Shitstorm is not justice: the case of the teacher proves it again
Social networks have become a real Far West: anyone can write the worst wives and get away with it, unless you have the misfortune of becoming viral. In that case, who can be saved: the unfortunate on duty ends inevitably overwhelmed by a “shitstorm” (literally: storm of mer ***), which I would not even wish my worst enemy.
The punishment of the square
In these hours, the last target of the Furia dei Social is Stefano Agio, professor of secondary school, who after publishing a comment hideously wishing the death to Giorgia Meloni’s daughter, the world has been collapsed on him. The man also attempted suicide, and someone – instead of stopping – has returned the dose: “Here, now he also wants to go through the victim”. I ignoring that, in fact, he is a victim. Let’s clarify immediately: the message against Meloni’s daughter is repugnant and deserves a sanction (and in fact it was suspended from work). But the punishment imposed “from the square” was enormously disproportionate to what a right law would have inflicted on him.
Online hatred
And here is the point: if the law intervened in a timely and decisive way against online hatred, people would take much more seriously what they write every day on social media. Instead, the vast majority of hatred messages remains unpunished, and so many are convinced that they can write anything I pass through the head. And when justice does not work, do you yourself take justice. But that “square” is not justice: it is only a pretext to vent one’s frustrations. The shitstorms affect one to educate one hundred, and that one ends up paying faults that are not only his (assuming he has). It is a mechanism completely opposite to our legal principles, according to which the penalty must be individual and proportionate to the fact committed. On social networks, however, the paradox happens: a person wishes someone to death and finds himself submerged by thousands of death threats by those who accuse him of having wished someone to death. How is it possible not to see madness in all this?
A sick system
It is a sick system, which continues to produce victims. Like the restaurateur of Sant’Angelo Lodigiano, who in May 2024 took his own life after being overwhelmed by the insults of thousands of online users, who accused her of falsifying a review to advertise. A venial sin, yes, rightly unmasked by some influencers and journalists. But he didn’t deserve all that hatred.

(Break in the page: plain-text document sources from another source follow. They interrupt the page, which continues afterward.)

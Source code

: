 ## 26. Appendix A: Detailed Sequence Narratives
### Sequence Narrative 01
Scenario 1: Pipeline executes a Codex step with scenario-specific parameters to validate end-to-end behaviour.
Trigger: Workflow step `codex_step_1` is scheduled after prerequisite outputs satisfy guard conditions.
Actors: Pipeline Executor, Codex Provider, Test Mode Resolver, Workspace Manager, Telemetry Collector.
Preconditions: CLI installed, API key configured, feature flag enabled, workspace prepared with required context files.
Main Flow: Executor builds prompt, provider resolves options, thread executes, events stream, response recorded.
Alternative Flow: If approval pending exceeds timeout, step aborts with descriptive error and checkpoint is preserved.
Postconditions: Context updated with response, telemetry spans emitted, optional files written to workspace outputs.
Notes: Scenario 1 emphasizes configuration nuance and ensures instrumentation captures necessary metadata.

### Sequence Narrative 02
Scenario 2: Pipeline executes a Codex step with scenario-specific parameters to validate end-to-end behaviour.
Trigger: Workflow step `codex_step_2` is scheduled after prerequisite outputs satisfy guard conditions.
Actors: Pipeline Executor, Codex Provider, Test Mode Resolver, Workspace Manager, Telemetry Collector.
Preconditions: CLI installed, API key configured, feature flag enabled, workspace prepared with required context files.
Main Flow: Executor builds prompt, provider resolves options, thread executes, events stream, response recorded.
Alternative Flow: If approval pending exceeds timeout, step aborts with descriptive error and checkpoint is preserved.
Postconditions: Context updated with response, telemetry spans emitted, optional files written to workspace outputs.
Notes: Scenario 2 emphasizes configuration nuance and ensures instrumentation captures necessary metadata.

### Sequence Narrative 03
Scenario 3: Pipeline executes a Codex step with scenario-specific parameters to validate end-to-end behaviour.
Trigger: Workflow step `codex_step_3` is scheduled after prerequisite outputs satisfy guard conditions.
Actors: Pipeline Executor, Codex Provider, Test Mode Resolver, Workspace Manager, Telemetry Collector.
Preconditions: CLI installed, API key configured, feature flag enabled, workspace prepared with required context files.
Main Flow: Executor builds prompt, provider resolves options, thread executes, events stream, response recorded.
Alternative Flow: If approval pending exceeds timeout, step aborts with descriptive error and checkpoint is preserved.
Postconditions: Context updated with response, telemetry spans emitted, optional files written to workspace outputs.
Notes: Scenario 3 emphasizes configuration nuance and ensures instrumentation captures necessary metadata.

He did not deserve such an epilogue. The problem is that those who are not used to living in the spotlight do not have psychological tools to hold a shitstorm. We are not talking about politicians or public characters, who over time learn – in their own way – to manage criticism and attacks. We are talking about ordinary people, who from one day to the next find themselves at the center of the viewfinder and no longer know how to get out of it. Shitstorm generate panic, paranoia and potentially irreversible psychological trauma. Don’t participate. Don’t get your hands dirty.